◆ **What to do**
Among the entries that follow, some lines contain the word "https". Show all of them.

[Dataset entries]

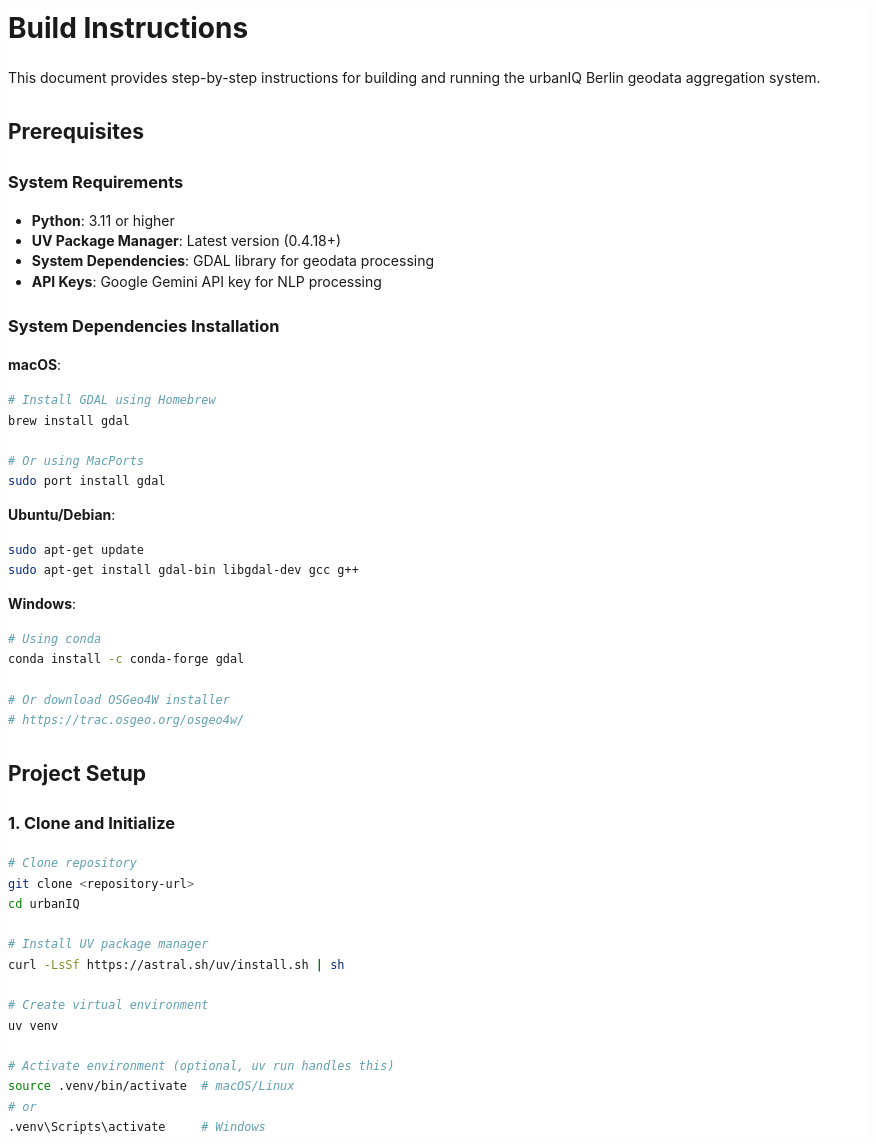 # Build Instructions

This document provides step-by-step instructions for building and running the urbanIQ Berlin geodata aggregation system.

## Prerequisites

### System Requirements

- **Python**: 3.11 or higher
- **UV Package Manager**: Latest version (0.4.18+)
- **System Dependencies**: GDAL library for geodata processing
- **API Keys**: Google Gemini API key for NLP processing

### System Dependencies Installation

**macOS**:

```bash
# Install GDAL using Homebrew
brew install gdal

# Or using MacPorts
sudo port install gdal
```

**Ubuntu/Debian**:

```bash
sudo apt-get update
sudo apt-get install gdal-bin libgdal-dev gcc g++
```

**Windows**:

```bash
# Using conda
conda install -c conda-forge gdal

# Or download OSGeo4W installer
# https://trac.osgeo.org/osgeo4w/
```

## Project Setup

### 1. Clone and Initialize

```bash
# Clone repository
git clone <repository-url>
cd urbanIQ

# Install UV package manager
curl -LsSf https://astral.sh/uv/install.sh | sh

# Create virtual environment
uv venv

# Activate environment (optional, uv run handles this)
source .venv/bin/activate  # macOS/Linux
# or
.venv\Scripts\activate     # Windows
```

◆ **Result of the task**
# https://trac.osgeo.org/osgeo4w/
curl -LsSf https://astral.sh/uv/install.sh | sh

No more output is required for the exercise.